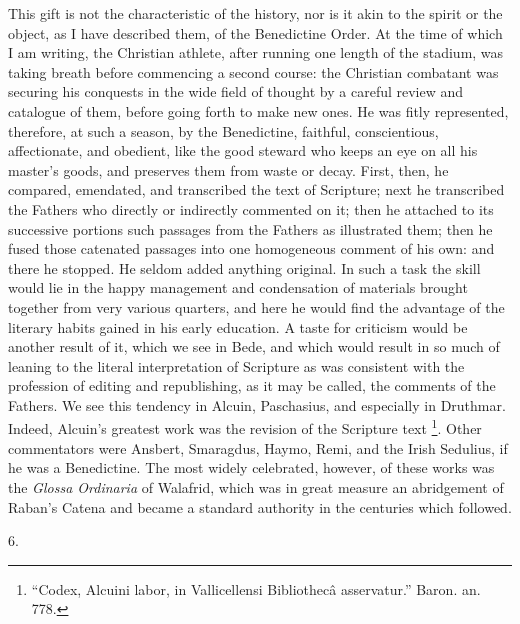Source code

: This gift is not the characteristic of the history, nor is it akin
to the spirit or the object, as I have described them, of the
Benedictine Order. At the time of which I am writing, the Christian
athlete, after running one length of the stadium, was taking breath
before commencing a second course: the Christian combatant was
securing his conquests in the wide field of thought by a careful
review and catalogue of them, before going forth to make new ones. He
was fitly represented, therefore, at such a season, by the
Benedictine, faithful, conscientious, affectionate, and obedient, like
the good steward who keeps an eye on all his master's goods, and
preserves them from waste or decay. First, then, he compared,
emendated, and transcribed the text of Scripture; next he transcribed
the Fathers who directly or indirectly commented on it; then he
attached to its successive portions such passages from the Fathers as
illustrated them; then he fused those catenated passages into one
homogeneous comment of his own: and there he stopped. He seldom added
anything original. In such a task the skill would lie in the happy
management and condensation of materials brought together from very
various quarters, and here he would find the advantage of the literary
habits gained in his early education. A taste for criticism would be
another result of it, which we see in Bede, and which would result in
so much of leaning to the literal interpretation of Scripture as was
consistent with the profession of editing and republishing, as it may
be called, the comments of the Fathers. We see this tendency in Alcuin,
Paschasius, and especially in Druthmar. Indeed, Alcuin's greatest work
was the revision of the Scripture text \footnote{``Codex,
Alcuini labor, in Vallicellensi Bibliothecâ asservatur.'' Baron.
an. 778.}. Other commentators were Ansbert, Smaragdus, Haymo, Remi, and
the Irish Sedulius, if he was a Benedictine. The most widely
celebrated, however, of these works was the \emph{Glossa Ordinaria} of
Walafrid, which was in great measure an abridgement of Raban's Catena
and became a standard authority in the centuries which followed.

6.

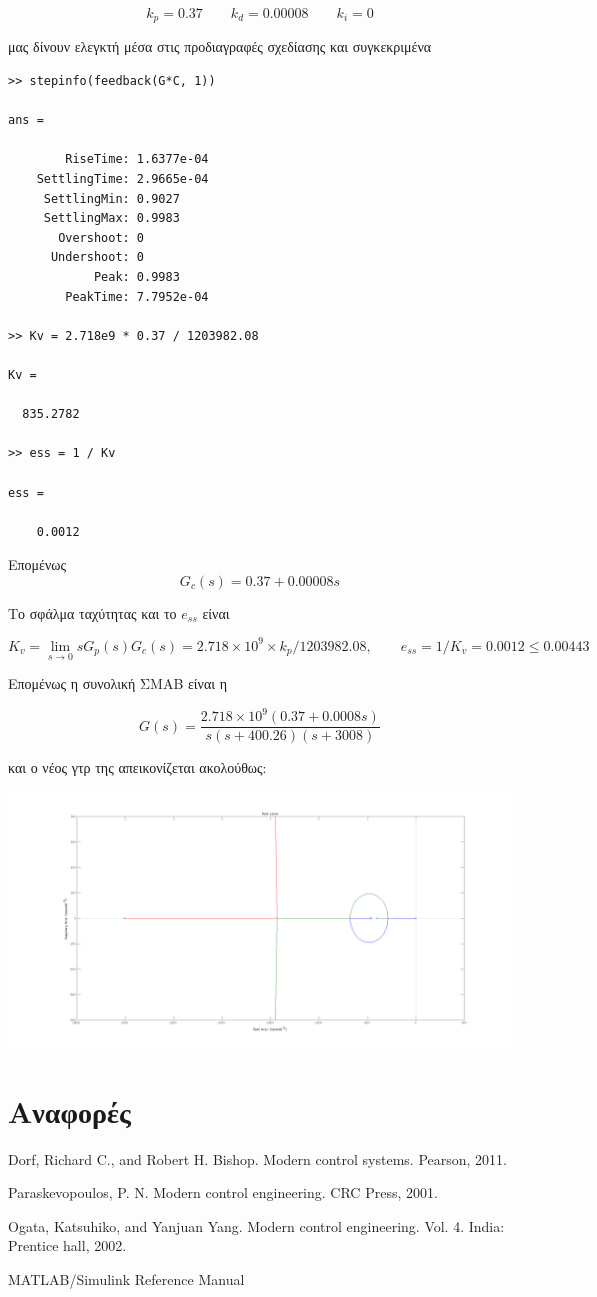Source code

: \documentclass[a4paper,oneside, 10pt]{article}
\begin{document}
$$k_p = 0.37  \qquad k_d = 0.00008 \qquad k_i  = 0$$  

μας δίνουν ελεγκτή μέσα στις προδιαγραφές σχεδίασης και συγκεκριμένα

\begin{verbatim}
>> stepinfo(feedback(G*C, 1))

ans = 

        RiseTime: 1.6377e-04
    SettlingTime: 2.9665e-04
     SettlingMin: 0.9027
     SettlingMax: 0.9983
       Overshoot: 0
      Undershoot: 0
            Peak: 0.9983
        PeakTime: 7.7952e-04

>> Kv = 2.718e9 * 0.37 / 1203982.08

Kv =

  835.2782

>> ess = 1 / Kv

ess =

    0.0012

\end{verbatim}
  
Επομένως $$G_c(s) = 0.37 + 0.00008s$$  
  
  
Το σφάλμα ταχύτητας και το $e_{ss}$ είναι 

$$K_v = \lim_{s \to 0} s G_p(s) G_c(s) = 2.718 \times 10^9 \times k_p / 1203982.08, \qquad e_{ss} = 1 / K_v = 0.0012 \le 0.00443 $$  
  
Επομένως η συνολική ΣΜΑΒ είναι η 

$$G(s) = \frac {2.718 \times 10^9 (0.37 + 0.0008s)} {s(s + 400.26)(s + 3008)}$$  

και ο νέος γτρ της απεικονίζεται ακολούθως:

 \includegraphics[width=\textwidth]{pd2_rlocus.png}




\section*{Αναφορές}

\noindent [1] Dorf, Richard C., and Robert H. Bishop. Modern control systems. Pearson, 2011.

\noindent [2] Paraskevopoulos, P. N. Modern control engineering. CRC Press, 2001.

\noindent [3] Ogata, Katsuhiko, and Yanjuan Yang. Modern control engineering. Vol. 4. India: Prentice hall, 2002.

\noindent [4] MATLAB/Simulink Reference Manual
\end{document}

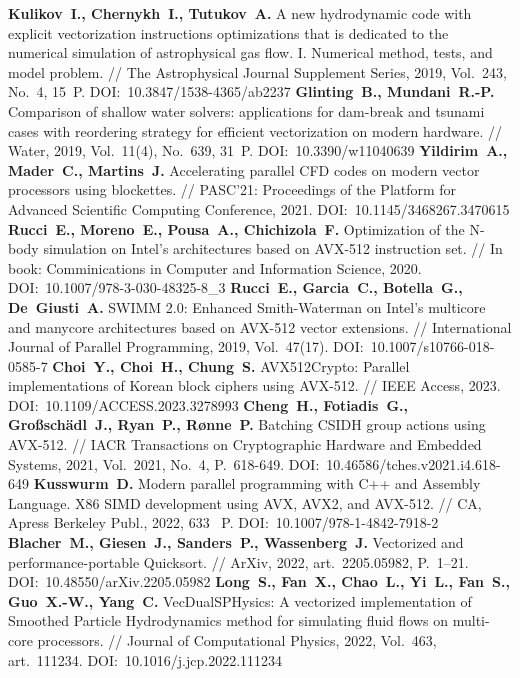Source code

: \begin{thebibliography}{99}
\textbf{Kulikov~I., Chernykh~I., Tutukov~A.} A new hydrodynamic code with explicit vectorization instructions optimizations that is dedicated to the numerical simulation of astrophysical gas flow. I. Numerical method, tests, and model problem. // The Astrophysical Journal Supplement Series, 2019, Vol.~243, No.~4, 15~P. DOI:~10.3847/1538-4365/ab2237
\textbf{Glinting~B., Mundani~R.-P.} Comparison of shallow water solvers: applications for dam-break and tsunami cases with reordering strategy for efficient vectorization on modern hardware. // Water, 2019, Vol.~11(4), No.~639, 31~P. DOI:~10.3390/w11040639
\textbf{Yildirim~A., Mader~C., Martins~J.} Accelerating parallel CFD codes on modern vector processors using blockettes. // PASC’21: Proceedings of the Platform for Advanced Scientific Computing Conference, 2021. DOI:~10.1145/3468267.3470615
\textbf{Rucci~E., Moreno~E., Pousa~A., Chichizola~F.} Optimization of the N-body simulation on Intel’s architectures based on AVX-512 instruction set. // In book: Comminications in Computer and Information Science, 2020. DOI:~10.1007/978-3-030-48325-8\_3
\textbf{Rucci~E., Garcia~C., Botella~G., De~Giusti~A.} SWIMM 2.0: Enhanced Smith-Waterman on Intel’s multicore and manycore architectures based on AVX-512 vector extensions. // International Journal of Parallel Programming, 2019, Vol.~47(17). DOI:~10.1007/s10766-018-0585-7
\textbf{Choi~Y., Choi~H., Chung~S.} AVX512Crypto: Parallel implementations of Korean block ciphers using AVX-512. // IEEE Access, 2023. DOI:~10.1109/ACCESS.2023.3278993
\textbf{Cheng~H., Fotiadis~G., Gro{\ss}sch{\"a}dl~J., Ryan~P., R{\o}nne~P.} Batching CSIDH group actions using AVX-512. // IACR Transactions on Cryptographic Hardware and Embedded Systems, 2021, Vol.~2021, No.~4, P.~618-649. DOI:~10.46586/tches.v2021.i4.618-649
\textbf{Kusswurm~D.} Modern parallel programming with C++ and Assembly Language. X86 SIMD development using AVX, AVX2, and AVX-512. // CA, Apress Berkeley Publ., 2022, 633~ P. DOI:~10.1007/978-1-4842-7918-2
\textbf{Blacher~M., Giesen~J., Sanders~P., Wassenberg~J.} Vectorized and performance-portable Quicksort. // ArXiv, 2022, art.~2205.05982, P.~1–21. DOI:~10.48550/arXiv.2205.05982
\textbf{Long~S., Fan~X., Chao~L., Yi~L., Fan~S., Guo~X.-W., Yang~C.} VecDualSPHysics: A vectorized implementation of Smoothed Particle Hydrodynamics method for simulating fluid flows on multi-core processors. // Journal of Computational Physics, 2022, Vol.~463, art.~111234. DOI:~10.1016/j.jcp.2022.111234

\end{thebibliography}
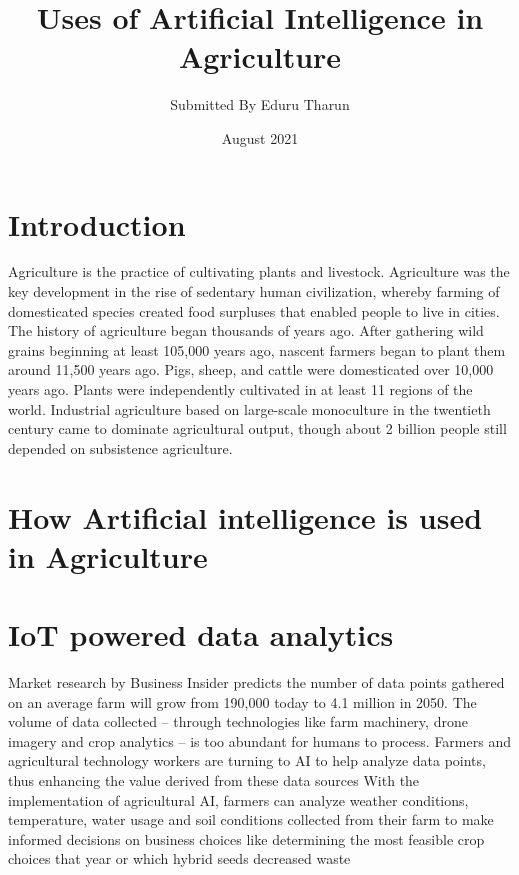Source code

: \documentclass{article}
\title{Uses of Artificial Intelligence in Agriculture}
\author{Submitted By Eduru Tharun}
\date{August 2021}
\begin{document}
\maketitle

\section{Introduction}
Agriculture is the practice of cultivating plants and livestock. Agriculture was the key development in the rise of sedentary human civilization, whereby farming of domesticated species created food surpluses that enabled people to live in cities. The history of agriculture began thousands of years ago. After gathering wild grains beginning at least 105,000 years ago, nascent farmers began to plant them around 11,500 years ago. Pigs, sheep, and cattle were domesticated over 10,000 years ago. Plants were independently cultivated in at least 11 regions of the world. Industrial agriculture based on large-scale monoculture in the twentieth century came to dominate agricultural output, though about 2 billion people still depended on subsistence agriculture.

\section{How Artificial intelligence is used  in Agriculture}
\section{IoT powered data analytics}
Market research by Business Insider predicts the number of data points gathered on an average farm will grow from 190,000 today to 4.1 million in 2050. The volume of data collected – through technologies like farm machinery, drone imagery and crop analytics – is too abundant for humans to process. Farmers and agricultural technology workers are turning to AI to help analyze data points, thus enhancing the value derived from these data sources With the implementation of agricultural AI, farmers can analyze weather conditions, temperature, water usage and soil conditions collected from their farm to make informed decisions on business choices  like determining the most feasible crop choices that year or which hybrid seeds decreased waste
\end{document}
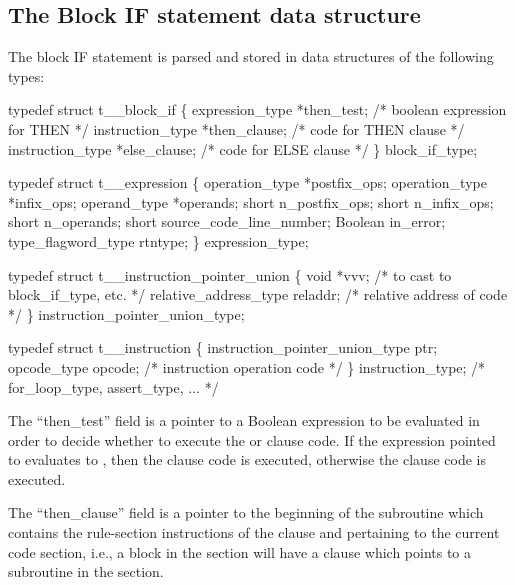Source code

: \subsection{The Block IF statement data structure}
\label{sec:blockif}

The block IF statement is parsed and stored in data
structures of the following types:
\begin{codeexample}
typedef struct t__block_if
   \{
       expression_type *then_test;    /* boolean expression for THEN */
       instruction_type *then_clause; /* code for THEN clause */
       instruction_type *else_clause; /* code for ELSE clause */
   \} block_if_type;
\end{codeexample}

\begin{codeexample}
typedef struct t__expression
   \{
       operation_type *postfix_ops;
       operation_type *infix_ops;
       operand_type *operands;
       short n_postfix_ops;
       short n_infix_ops;
       short n_operands;
       short source_code_line_number;
       Boolean in_error;
       type_flagword_type rtntype;
   \} expression_type;
\end{codeexample}

\begin{codeexample}
typedef struct t__instruction_pointer_union
   \{
       void *vvv;                      /* to cast to block_if_type, etc. */
       relative_address_type reladdr;  /* relative address of code */
   \} instruction_pointer_union_type;
\end{codeexample}

\begin{codeexample}
typedef struct t__instruction
   \{
       instruction_pointer_union_type ptr;
       opcode_type opcode;      /* instruction operation code */
   \} instruction_type;          /*    for_loop_type, assert_type, ... */
\end{codeexample}


The ``then\_test'' field is a pointer to a Boolean expression to be evaluated
in order to decide whether to execute the 
or  clause code.   If the
expression pointed to evaluates to , then the  clause code
is executed, otherwise the  clause code is executed.

The ``then\_clause'' field is a pointer to the beginning of the subroutine
which contains the rule-section instructions of the  clause
and pertaining to the current code
section, i.e., a block  in the  section will
have a  clause which points to a subroutine in the 
section.

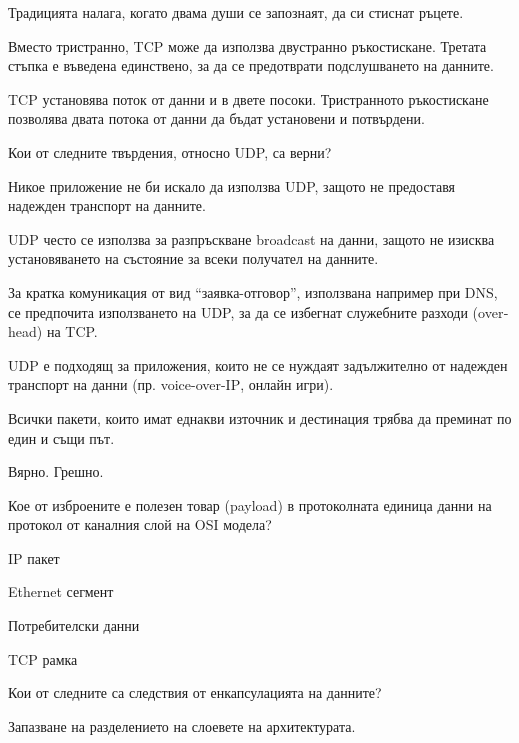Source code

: \begin{questions}
\begin{choices}
    \choice Традицията налага, когато двама души се запознаят, да си стиснат
    ръцете.

    \choice Вместо тристранно, TCP може да използва двустранно
    ръкостискане. Третата стъпка е въведена единствено, за да се предотврати
    подслушването на данните.

    \CorrectChoice TCP установява поток от данни и в двете посоки. Тристранното
    ръкостискане позволява двата потока от данни да бъдат установени и потвърдени.
  \end{choices}

  \question[6] Кои от следните твърдения, относно UDP, са верни?
  \begin{choices}
    \choice Никое приложение не би искало да използва UDP, защото не предоставя
    надежден транспорт на данните.

    \CorrectChoice UDP често се използва за разпръскване
    \foreignlanguage{english}{broadcast} на данни, защото не изисква
    установяването на състояние за всеки получател на данните.

    \CorrectChoice За кратка комуникация от вид "`заявка-отговор"', използвана
    например при DNS, се предпочита използването на UDP, за да се избегнат
    служебните разходи (\foreignlanguage{english}{overhead}) на TCP.

    \CorrectChoice UDP е подходящ за приложения, които не се нуждаят
    задължително от надежден транспорт на данни
    (пр. \foreignlanguage{english}{voice-over-IP}, онлайн игри).
  \end{choices}

  \question[6] Всички пакети, които имат еднакви източник и дестинация трябва да
  преминат по един и същи път.
  \begin{oneparchoices}
    \choice Вярно.
    \CorrectChoice Грешно.
  \end{oneparchoices}

  \question[6] Кое от изброените е полезен товар
  (\foreignlanguage{english}{payload}) в протоколната единица данни на протокол
  от каналния слой на OSI модела?
  \begin{oneparchoices}
    \choice IP пакет

    \CorrectChoice Ethernet сегмент

    \choice Потребителски данни

    \choice TCP рамка
  \end{oneparchoices}

  \question[6] Кои от следните са следствия от енкапсулацията на данните?
  \begin{choices}
    \CorrectChoice Запазване на разделението на слоевете на архитектурата.


\end{choices}
\end{questions}
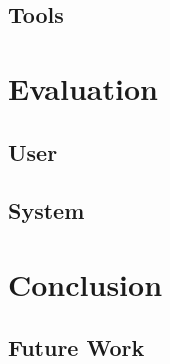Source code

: \documentclass{l4proj}
\begin{document}
\section{Tools}


\chapter{Evaluation}
\section{User}
\section{System}

\chapter{Conclusion}
\section{Future Work}
\section{}


\end{document}
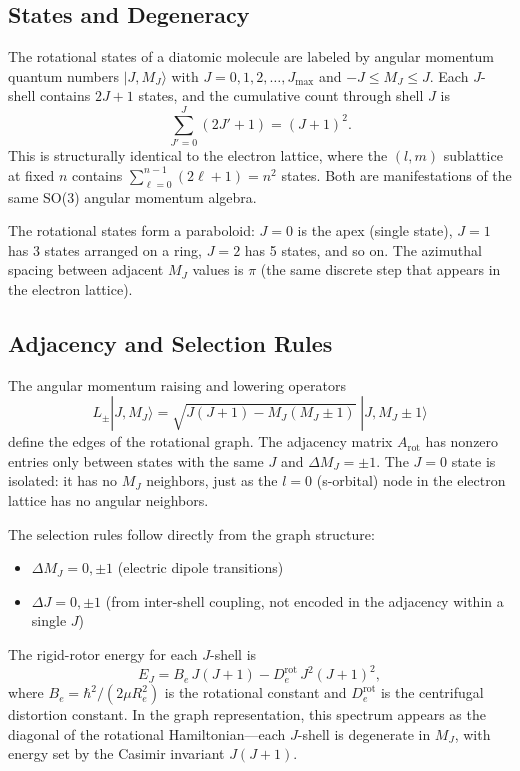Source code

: \documentclass[aps,pra,twocolumn,superscriptaddress,longbibliography]{revtex4-2}
\begin{document}
\subsection{States and Degeneracy}

The rotational states of a diatomic molecule are labeled by angular
momentum quantum numbers $|J, M_J\rangle$ with
$J = 0, 1, 2, \ldots, J_{\max}$ and $-J \leq M_J \leq J$.  Each
$J$-shell contains $2J + 1$ states, and the cumulative count through
shell $J$ is
\begin{equation}
\sum_{J'=0}^{J} (2J' + 1) = (J + 1)^2.
\label{eq:rot_degeneracy}
\end{equation}
This is structurally identical to the electron lattice, where the
$(l, m)$ sublattice at fixed $n$ contains
$\sum_{\ell=0}^{n-1}(2\ell+1) = n^2$ states.  Both are manifestations
of the same SO(3) angular momentum algebra.

The rotational states form a paraboloid: $J = 0$ is the apex (single
state), $J = 1$ has 3 states arranged on a ring, $J = 2$ has 5 states,
and so on.  The azimuthal spacing between adjacent $M_J$ values is $\pi$
(the same discrete step that appears in the electron lattice).

\subsection{Adjacency and Selection Rules}

The angular momentum raising and lowering operators
\begin{equation}
L_\pm |J, M_J\rangle = \sqrt{J(J+1) - M_J(M_J \pm 1)}\;
|J, M_J \pm 1\rangle
\label{eq:lpm}
\end{equation}
define the edges of the rotational graph.  The adjacency matrix
$A_{\mathrm{rot}}$ has nonzero entries only between states with the same
$J$ and $\Delta M_J = \pm 1$.  The $J = 0$ state is isolated: it has no
$M_J$ neighbors, just as the $l = 0$ (s-orbital) node in the electron
lattice has no angular neighbors.

The selection rules follow directly from the graph structure:
\begin{itemize}
\item $\Delta M_J = 0, \pm 1$ (electric dipole transitions)
\item $\Delta J = 0, \pm 1$ (from inter-shell coupling, not encoded
  in the adjacency within a single $J$)
\end{itemize}

The rigid-rotor energy for each $J$-shell is
\begin{equation}
E_J = B_e\, J(J+1) - D_e^{\mathrm{rot}}\, J^2(J+1)^2,
\label{eq:rigid_rotor}
\end{equation}
where $B_e = \hbar^2/(2\mu R_e^2)$ is the rotational constant and
$D_e^{\mathrm{rot}}$ is the centrifugal distortion constant.  In the
graph representation, this spectrum appears as the diagonal of the
rotational Hamiltonian---each $J$-shell is degenerate in $M_J$, with
energy set by the Casimir invariant $J(J+1)$.
\end{document}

Task:
Lines with "momentum" in them: work out how many there are in the listing and give the figure alone.

Expected answer:
3